Neuroblastoma (NB) is the most common extracranial solid
tumor in children. Combining passive immunotherapy with an antibody to the disialoganglioside GD2 (
ch14.18/SP2/0) and
cytokines with
13-cis-retinoic acid for post-myeloablative maintenance
therapy increased survival in high-risk NB, but the overall prognosis for these children is still in need of improvement.

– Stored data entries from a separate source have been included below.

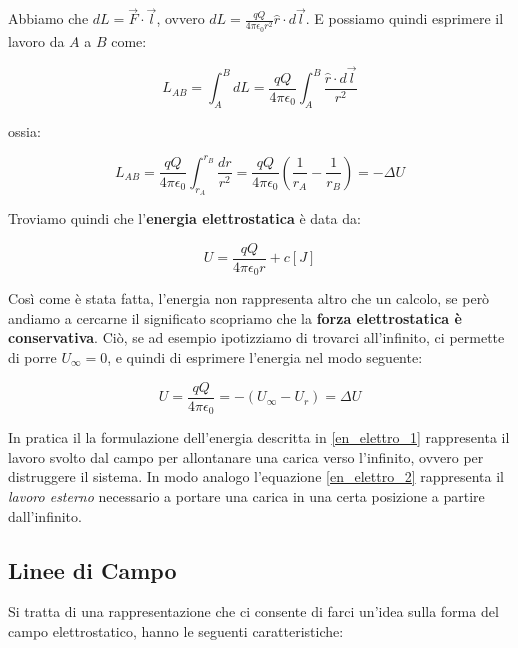 Abbiamo che $dL = \vec{F} \cdot \vec{l} $, ovvero $dL = \frac{qQ}{4\pi\epsilon_0 r^2} \hat{r} \cdot d\vec{l} $. E possiamo quindi esprimere il lavoro da $A$ a $B$ come: 

\begin{equation}
 L_{AB} = \int_{A}^{B} dL = \frac{qQ}{4\pi\epsilon_0} \int_{A}^{B} \frac{\hat{r} \cdot d\vec{l}}{r^2}
 \end{equation}
 
 ossia: 
 
\begin{equation}
 L_{AB} = \frac{qQ}{4\pi\epsilon_0}\int_{r_A}^{r_B} {\frac{dr}{r^2}} = \frac{qQ}{4\pi\epsilon_0} \left(\frac{1}{r_A}-\frac{1}{r_B}\right) = -\Delta U
 \end{equation}
 
 Troviamo quindi che l'\textbf{energia elettrostatica} è data da:
 
\begin{large}
 \begin{equation}
 	U = \frac{qQ}{4\pi\epsilon_0r}  + c[J]
 	\label{en_elettro_1}
 \end{equation}
\end{large}

Così come è stata fatta, l'energia non rappresenta altro che un calcolo, se però andiamo a cercarne il significato scopriamo che la \textbf{forza elettrostatica è conservativa}. Ciò, se ad esempio ipotizziamo di trovarci all'infinito, ci permette di porre $U_\infty = 0$, e quindi di esprimere l'energia nel modo seguente: 

\begin{large}
\begin{equation}
	U = \frac{qQ}{4\pi\epsilon_0} = - (U_\infty - U_r) = \Delta U
	\label{en_elettro_2}
\end{equation}
\end{large}

In pratica il la formulazione dell'energia descritta in \ref{en_elettro_1} rappresenta il lavoro svolto dal campo per allontanare una carica verso l'infinito, ovvero per distruggere il sistema. In modo analogo l'equazione \ref{en_elettro_2} rappresenta il \textit{lavoro esterno} necessario a portare una carica in una certa posizione a partire dall'infinito.

\subsection{Linee di Campo}
Si tratta di una rappresentazione che ci consente di farci un'idea sulla forma del campo elettrostatico, hanno le seguenti caratteristiche: 

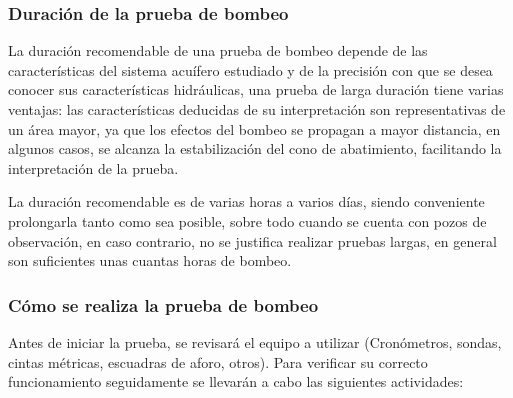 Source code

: \subsubsection{Duración de la prueba de bombeo}
La duración recomendable de una prueba de bombeo depende de las características del sistema acuífero estudiado y de la precisión con que se desea conocer sus características hidráulicas, una prueba de larga duración tiene varias ventajas: las características deducidas de su interpretación son representativas de un área mayor, ya que los efectos del bombeo se propagan a mayor distancia, en algunos casos, se alcanza la estabilización del cono de abatimiento, facilitando la interpretación de la prueba.

La duración recomendable es de varias horas a varios días, siendo conveniente prolongarla tanto como sea posible, sobre todo cuando se cuenta con pozos de observación, en caso contrario, no se justifica realizar pruebas largas, en general son suficientes unas cuantas horas de bombeo.
\subsubsection{Cómo se realiza la prueba de bombeo}
Antes de iniciar la prueba, se revisará el equipo a utilizar (Cronómetros, sondas, cintas métricas, escuadras de aforo, otros). Para verificar su correcto funcionamiento seguidamente se llevarán a cabo las siguientes actividades:

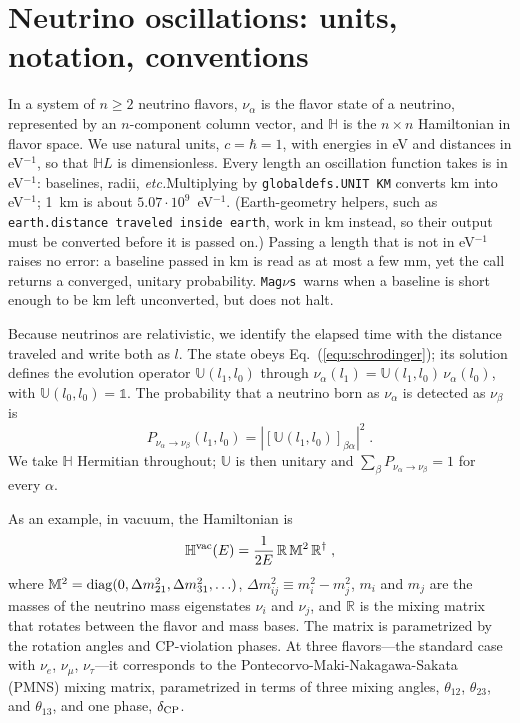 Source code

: \documentclass[final,5p,times,twocolumn,sort,compress]{elsarticle}
\makeatletter
\newcommand{\etc}{{\it etc.}}
\newcommand{\eq}{Eq.}
\DeclareRobustCommand{\_}{%
  \ifmmode\nfss@text{\textunderscore}\else\textunderscore\allowbreak\fi}
\newcommand{\equ}[1]{\eq~(\ref{equ:#1})}
\newcommand{\magnus}{{\tt Mag}\ensuremath{\nu}{\tt s}}
\makeatother
\begin{document}
\section{Neutrino oscillations: units, notation, conventions}
\label{sec:recap}

In a system of $n \geq 2$ neutrino flavors, $\nu_\alpha$ is the flavor state of a neutrino, represented by an $n$-component column vector, and $\mathbb{H}$ is the $n \times n$ Hamiltonian in flavor space. We use natural units, $c = \hbar = 1$, with energies in eV and distances in eV$^{-1}$, so that $\mathbb{H}L$ is dimensionless. Every length an oscillation function takes is in eV$^{-1}$: baselines, radii, \etc Multiplying by {\tt globaldefs.UNIT\_KM} converts km into eV$^{-1}$; 1~km is about $5.07 \cdot 10^{9}$~eV$^{-1}$. (Earth-geometry helpers, such as {\tt earth.distance\_traveled\_inside\_earth}, work in km instead, so their output must be converted before it is passed on.) Passing a length that is not in eV$^{-1}$ raises no error: a baseline passed in km is read as at most a few mm, yet the call returns a converged, unitary probability. \magnus\ warns when a baseline is short enough to be km left unconverted, but does not halt.

Because neutrinos are relativistic, we identify the elapsed time with the distance traveled and write both as $l$. The state obeys \equ{schrodinger}; its solution defines the evolution operator $\mathbb{U}(l_1, l_0)$  through $\nu_\alpha(l_1) = \mathbb{U}(l_1,l_0)\, \nu_\alpha(l_0)$, with $\mathbb{U}(l_0,l_0) = \mathbb{1}$. The probability that a neutrino born as $\nu_\alpha$ is detected as $\nu_\beta$ is
\begin{equation}
 \label{equ:probability}
 P_{\nu_\alpha \to \nu_\beta}(l_1, l_0)
 =
 \left\lvert \left[\mathbb{U}(l_1,l_0)\right]_{\beta\alpha} \right\rvert^2 \;.
\end{equation}
We take $\mathbb{H}$ Hermitian throughout; $\mathbb{U}$ is then unitary and $\sum_\beta P_{\nu_\alpha \to \nu_\beta} = 1$ for every $\alpha$.

As an example, in vacuum, the Hamiltonian is
\begin{equation}
 \label{equ:h_vacuum}
 \mathbb{H}^{\rm vac}(E)
 =
 \frac{1}{2E}\, \mathbb{R}\, \mathbb{M}^2\, \mathbb{R}^\dagger \;,
\end{equation}
where $\mathbb{M}^2 = {\rm diag}(0, \Delta m^2_{21}, \Delta m^2_{31}, \ldots)$, $\Delta m^2_{ij} \equiv m_i^2 - m_j^2$, $m_i$ and $m_j$ are the masses of the neutrino mass eigenstates $\nu_i$ and $\nu_j$, and $\mathbb{R}$ is the mixing matrix that rotates between the flavor and mass bases.  The matrix is parametrized by the rotation angles and CP-violation phases. At three flavors---the standard case with $\nu_e$, $\nu_\mu$, $\nu_\tau$---it corresponds to the Pontecorvo-Maki-Nakagawa-Sakata (PMNS) mixing matrix, parametrized in terms of three mixing angles, $\theta_{12}$, $\theta_{23}$, and $\theta_{13}$, and one phase, $\delta_{\rm CP}$. 
\end{document}

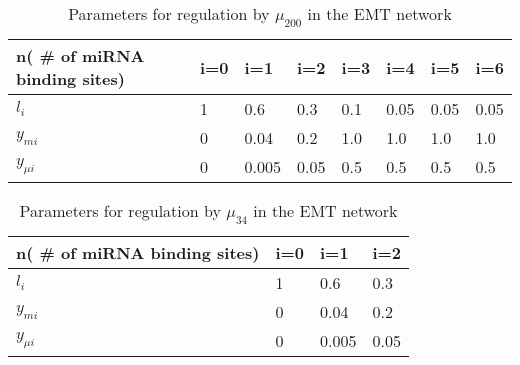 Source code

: \documentclass{article}
\begin{document}
\begin{table}[ht]
\begin{tabular}{l|lllllll}
n( \# of miRNA binding sites) & i=0 & i=1 & i=2 &i=3 & i=4 & i=5 & i=6\\
\hline
$l_i$ & 1 & 0.6 & 0.3 & 0.1 & 0.05 & 0.05 & 0.05\\
$y_{mi}$ & 0 & 0.04 & 0.2 & 1.0 & 1.0 & 1.0 & 1.0\\
$y_{\mu i} $& 0 & 0.005 & 0.05 & 0.5 & 0.5 & 0.5 & 0.5\\
\end{tabular}
\label{table:u200Params}
\caption{Parameters for regulation by $\mu_{200}$ in the EMT network}
\end{table}

\begin{table}[ht]
\begin{tabular}{l|lll}
n( \# of miRNA binding sites) & i=0 & i=1 & i=2 \\
\hline
$l_i$ & 1 & 0.6 & 0.3 \\
$y_{mi}$ & 0 & 0.04 & 0.2\\
$y_{\mu i} $& 0 & 0.005 & 0.05\\
\end{tabular}
\label{table:u34params}
\caption{Parameters for regulation by $\mu_{34}$ in the EMT network}
\end{table}
\end{document}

Fenretinide (4-HPR) is a synthetic
retinoid that has shown clinical activity in recurrent NB and is cytotoxic to a variety of
cancer cells, in part via the accumulation of dihydroceramides, which are precursors of GD2. We investigated the effect of
4-HPR on CHO-derived, ch14.18-mediated anti-NB effector functions,
complement-dependent cytotoxicity (CDC), and antibody-dependent and antibody-independent cellular cytotoxicity (ADCC and AICC, respectively). Here, we demonstrate for the first time that pretreatment of
fenretinide-resistant NB cells with
4-HPR significantly enhanced
ch14.18/CHO-mediated CDC and ADCC and AICC by both human natural killer cells and peripheral blood mononuclear cells. Treatment with
4-HPR increased GD2 and
death receptor (DR) expression in resistant NB cells and induced an enhanced
granzyme B and
perforin production by effector cells. Blocking of
ganglioside synthesis with a
glucosylceramide synthase inhibitor abrogated the increased ADCC response but had no effect on the AICC, indicating that GD2 induced by
4-HPR mediates the sensitization of NB cells for ADCC. We also showed that
4-HPR induced increased GD2 and DR expression in a resistant NB xenograft model that was associated with an increased ADCC and AICC response using explanted
tumor target cells from 4-HPR-treated mice. In summary, these findings provide an important baseline for the combination of
4-HPR and passive immunotherapy with
ch14.18/CHO in future clinical trials for high-risk NB patients.